In practical terms, if you’re a 160-pound person and your 5,000 steps are all at a slow shuffle, you might burn closer to 170 calories. Push the pace to a brisk walk and you’re closer to 260. The estimates in the chart above represent an average across these speeds, so your actual burn depends on how fast you typically move.
Distance and Time for 5,000 Steps
For most adults, 5,000 steps covers about 2 to 2.5 miles. Your exact distance depends on stride length: shorter strides put you closer to 2 miles, while a taller person with a longer stride might hit 2.5 miles. At a moderate pace, expect 5,000 steps to take about 30 to 35 minutes. A more relaxed walk stretches that to around 40 minutes, while a brisk pace can get you there in 25 to 30.
Walking Uphill Burns Noticeably More
Terrain makes a real difference. Walking on flat ground is one thing, but add even a modest incline and the calorie cost jumps. For every 1% of uphill grade, a 150-pound person burns about 10 extra calories per mile, roughly a 12% increase. So if your 5,000-step route includes hills or you’re walking on an incline treadmill set to 5%, you could be burning 50 to 60% more calories than the flat-ground estimates suggest. That could push a 180-pound person from 245 calories up to nearly 400.
Walking on sand, gravel, or uneven trails also increases the energy your muscles need to stabilize each step, though the effect is harder to quantify precisely.
Why Two People Burn Different Amounts
Beyond weight and speed, body composition plays a role. Two people who weigh the same but carry different ratios of muscle to fat won’t burn identical calories. Muscle tissue is more metabolically active than fat. It contributes about 20% of your total daily calorie burn, compared to just 5% for fat tissue. That means a muscular 180-pound person burns more calories walking than a 180-pound person with a higher body fat percentage.
Age, sex, and overall fitness level also matter. Younger people and men generally have slightly higher metabolic rates. Someone who’s been sedentary will often burn a bit more per step than a very fit walker, because their body is less efficient at the movement.
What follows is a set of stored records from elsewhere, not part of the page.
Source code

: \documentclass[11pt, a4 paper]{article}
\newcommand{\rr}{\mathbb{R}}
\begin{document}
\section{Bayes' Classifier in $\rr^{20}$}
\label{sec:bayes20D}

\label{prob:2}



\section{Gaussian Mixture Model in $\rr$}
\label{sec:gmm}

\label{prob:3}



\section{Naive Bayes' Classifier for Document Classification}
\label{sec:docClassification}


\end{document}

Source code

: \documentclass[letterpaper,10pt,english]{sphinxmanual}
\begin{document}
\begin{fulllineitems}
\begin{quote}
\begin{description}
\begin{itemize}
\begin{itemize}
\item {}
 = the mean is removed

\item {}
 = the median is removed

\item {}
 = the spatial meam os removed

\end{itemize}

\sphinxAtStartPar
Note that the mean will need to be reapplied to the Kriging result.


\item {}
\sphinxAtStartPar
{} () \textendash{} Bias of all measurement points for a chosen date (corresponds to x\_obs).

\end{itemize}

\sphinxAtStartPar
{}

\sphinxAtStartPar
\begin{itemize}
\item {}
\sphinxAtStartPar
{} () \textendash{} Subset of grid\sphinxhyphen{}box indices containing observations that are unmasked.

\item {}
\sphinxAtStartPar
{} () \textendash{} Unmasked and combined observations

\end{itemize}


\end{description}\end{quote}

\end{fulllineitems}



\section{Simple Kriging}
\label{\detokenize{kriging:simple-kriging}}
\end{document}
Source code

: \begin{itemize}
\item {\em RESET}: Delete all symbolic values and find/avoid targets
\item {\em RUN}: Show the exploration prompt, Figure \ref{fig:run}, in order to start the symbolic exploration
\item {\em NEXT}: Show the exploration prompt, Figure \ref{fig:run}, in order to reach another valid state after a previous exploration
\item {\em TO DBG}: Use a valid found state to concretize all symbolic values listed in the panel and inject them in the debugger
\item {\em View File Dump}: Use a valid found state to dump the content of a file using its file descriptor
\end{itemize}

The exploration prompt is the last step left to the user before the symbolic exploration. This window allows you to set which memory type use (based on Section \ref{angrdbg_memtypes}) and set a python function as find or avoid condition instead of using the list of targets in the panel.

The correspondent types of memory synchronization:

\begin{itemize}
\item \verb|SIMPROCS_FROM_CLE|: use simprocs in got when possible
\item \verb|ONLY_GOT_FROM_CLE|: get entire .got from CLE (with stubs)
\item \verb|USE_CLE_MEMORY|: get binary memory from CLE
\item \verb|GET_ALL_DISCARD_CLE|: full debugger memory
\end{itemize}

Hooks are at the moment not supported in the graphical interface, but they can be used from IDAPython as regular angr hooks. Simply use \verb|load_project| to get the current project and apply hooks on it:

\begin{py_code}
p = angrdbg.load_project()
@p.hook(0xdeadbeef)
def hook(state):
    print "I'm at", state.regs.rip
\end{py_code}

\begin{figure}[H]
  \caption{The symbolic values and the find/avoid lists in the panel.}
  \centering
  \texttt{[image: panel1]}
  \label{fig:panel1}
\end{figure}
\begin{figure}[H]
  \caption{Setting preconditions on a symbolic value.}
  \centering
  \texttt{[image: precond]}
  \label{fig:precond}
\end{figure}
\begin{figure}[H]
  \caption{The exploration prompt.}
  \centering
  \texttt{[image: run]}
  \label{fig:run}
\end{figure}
As you get fitter, your body adapts and becomes more economical, which is great for endurance but means slightly fewer calories burned per step over time.
What 5,000 Steps Means for Weight Loss
If your goal is losing weight, 5,000 daily steps is a solid starting point, though it’s unlikely to drive dramatic fat loss on its own. Walking 5,000 to 7,000 steps daily provides significant health benefits, including improved cardiovascular health and blood sugar regulation. For more noticeable weight loss, you’d typically need to push closer to 10,000 steps or pair your walking with dietary changes.
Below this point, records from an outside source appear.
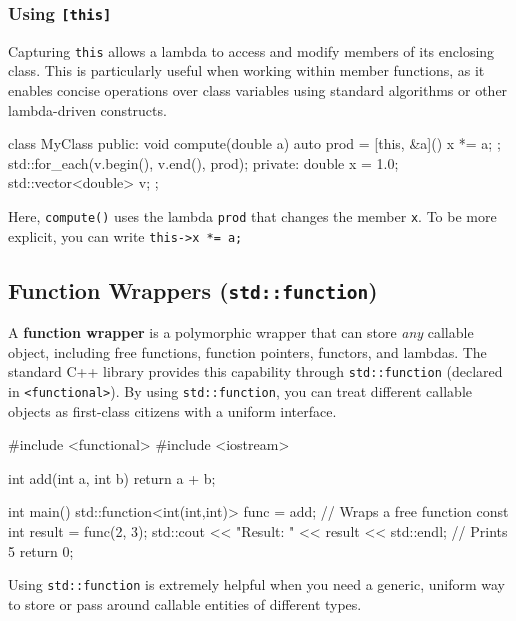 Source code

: \subsubsection{Using \texttt{[this]}}

Capturing \texttt{this} allows a lambda to access and modify members of its enclosing class. This is particularly useful when working within member functions, as it enables concise operations over class variables using standard algorithms or other lambda-driven constructs.

\vspace{-0.5em}

\begin{codeblock}[language=C++]
class MyClass {
public:
    void compute(double a) {
        auto prod = [this, &a]() { x *= a; };
        std::for_each(v.begin(), v.end(), prod);
    }
private:
    double x = 1.0;
    std::vector<double> v;
};
\end{codeblock}

\vspace{-0.5em}

Here, \texttt{compute()} uses the lambda \texttt{prod} that changes the member \texttt{x}. To be more explicit, you can write \texttt{this->x *= a;}

\subsection{Function Wrappers (\texttt{std::function})} \label{function-wrappers}
A \textbf{function wrapper} is a polymorphic wrapper that can store \textit{any} callable object, including free functions, function pointers, functors, and lambdas. The standard C++ library provides this capability through \texttt{std::function} (declared in \texttt{<functional>}). By using \texttt{std::function}, you can treat different callable objects as first-class citizens with a uniform interface.

\begin{codeblock}[language=C++]
#include <functional>
#include <iostream>

int add(int a, int b) {
    return a + b;
}

int main() {
    std::function<int(int,int)> func = add;  // Wraps a free function
    const int result = func(2, 3);
    std::cout << "Result: " << result << std::endl;  // Prints 5
    return 0;
}
\end{codeblock}

Using \texttt{std::function} is extremely helpful when you need a generic, uniform way to store or pass around callable entities of different types.

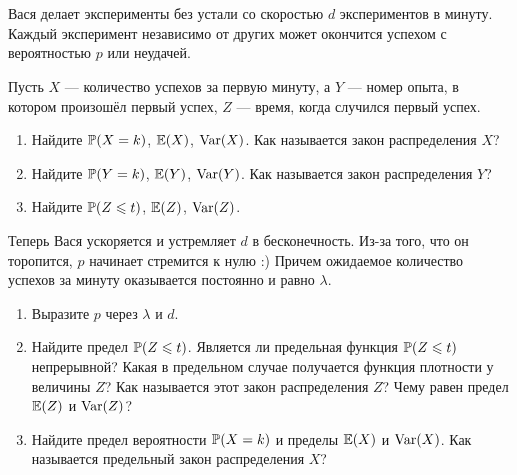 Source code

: 




\section{}

\begin{problem}
Вася делает эксперименты без устали со скоростью $d$ экспериментов в минуту. Каждый эксперимент независимо от других может окончится успехом с вероятностью $p$ или неудачей.

Пусть $X$ — количество успехов за первую минуту, а $Y$ — номер опыта, в котором произошёл первый успех, $Z$ — время, когда случился первый успех.
\begin{enumerate}
\item Найдите $\P(X = k)$, $\E(X)$, $\Var(X)$. Как называется закон распределения $X$?
\item Найдите $\P(Y = k)$, $\E(Y)$, $\Var(Y)$. Как называется закон распределения $Y$?
\item Найдите $\P(Z \leq t)$, $\E(Z)$, $\Var(Z)$.
\end{enumerate}

Теперь Вася ускоряется и устремляет $d$ в бесконечность. Из-за того, что он торопится, $p$ начинает стремится к нулю :) Причем ожидаемое количество успехов за минуту оказывается постоянно и равно $\lambda$.

\begin{enumerate}[resume]
\item Выразите $p$ через $\lambda$ и $d$.
\item Найдите предел $\P(Z \leq t)$. Является ли предельная функция $\P(Z \leq t)$ непрерывной? Какая в предельном случае получается функция плотности у величины $Z$? Как называется этот закон распределения $Z$? Чему равен предел $\E(Z)$ и $\Var(Z)$?
\item Найдите предел вероятности $\P(X = k)$ и пределы $\E(X)$ и $\Var(X)$. Как называется предельный закон распределения $X$?
\end{enumerate}
\begin{sol}
\end{sol}
\end{problem}


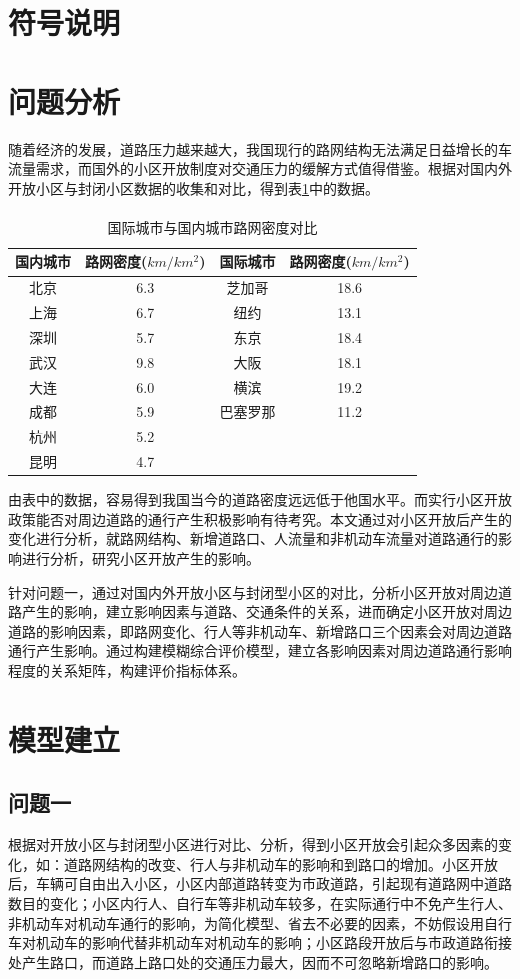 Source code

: \documentclass[fontset=windows,a4paper,12pt]{ctexart}
\newcommand{\upcite}[1]{\textsuperscript{\textsuperscript{\cite{#1}}}}
\begin{document}
  \section{符号说明}
  \section{问题分析}
  随着经济的发展，道路压力越来越大，我国现行的路网结构无法满足日益增长的车流量需求，而国外的小区开放制度对交通压力的缓解方式值得借鉴。根据对国内外开放小区与封闭小区数据的收集和对比，得到表\ref{tab:net_density}中的数据。
  \begin{table}[!htbp]
	\centering
	\caption{国际城市与国内城市路网密度对比\upcite{国外街区制是如何完美炼成}}
	\label{tab:net_density}
	\begin{tabular}{cc|cc}
		\hline 
		国内城市 & 路网密度($km/km^2$) & 国际城市 & 路网密度($km/km^2$) \\ 
		\hline 
		北京 & 6.3 & 芝加哥 & 18.6 \\ 
		上海 & 6.7 & 纽约 & 13.1 \\ 
		深圳 & 5.7 & 东京 & 18.4 \\ 
		武汉 & 9.8 & 大阪 & 18.1 \\ 
		大连 & 6.0 & 横滨 & 19.2 \\ 
		成都 & 5.9 & 巴塞罗那 & 11.2 \\ 
		杭州 & 5.2 &  &  \\ 
		昆明 & 4.7 &  &  \\ 
		\hline 
	\end{tabular} 
  \end{table}
  
  由表中的数据，容易得到我国当今的道路密度远远低于他国水平。而实行小区开放政策能否对周边道路的通行产生积极影响有待考究。本文通过对小区开放后产生的变化进行分析，就路网结构、新增道路口、人流量和非机动车流量对道路通行的影响进行分析，研究小区开放产生的影响。
  
  针对问题一，通过对国内外开放小区与封闭型小区的对比，分析小区开放对周边道路产生的影响，建立影响因素与道路、交通条件的关系，进而确定小区开放对周边道路的影响因素，即路网变化、行人等非机动车、新增路口三个因素会对周边道路通行产生影响。通过构建模糊综合评价模型，建立各影响因素对周边道路通行影响程度的关系矩阵，构建评价指标体系。
  \section{模型建立}
	  
	\subsection{问题一}
		根据对开放小区与封闭型小区进行对比、分析，得到小区开放会引起众多因素的变化，如：道路网结构的改变、行人与非机动车的影响和到路口的增加。小区开放后，车辆可自由出入小区，小区内部道路转变为市政道路，引起现有道路网中道路数目的变化；小区内行人、自行车等非机动车较多，在实际通行中不免产生行人、非机动车对机动车通行的影响，为简化模型、省去不必要的因素，不妨假设用自行车对机动车的影响代替非机动车对机动车的影响；小区路段开放后与市政道路衔接处产生路口，而道路上路口处的交通压力最大，因而不可忽略新增路口的影响。
\end{document}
Here’s a useful way to think about it: if you burn an extra 200 calories per day from 5,000 steps that you weren’t previously taking, that adds up to about 1,400 calories per week, or roughly 6,000 calories per month. Since a pound of fat represents about 3,500 calories, that’s close to two pounds lost per month from walking alone, assuming your eating stays consistent. It’s not flashy, but it compounds. Over six months, that’s 10 to 12 pounds without any dietary restriction.
The key word is “extra.” If you already walk 5,000 steps as part of your normal day, those calories are already baked into your current weight. To create a new calorie deficit, you’d need to add steps beyond your baseline or increase intensity through faster walking or hillier routes.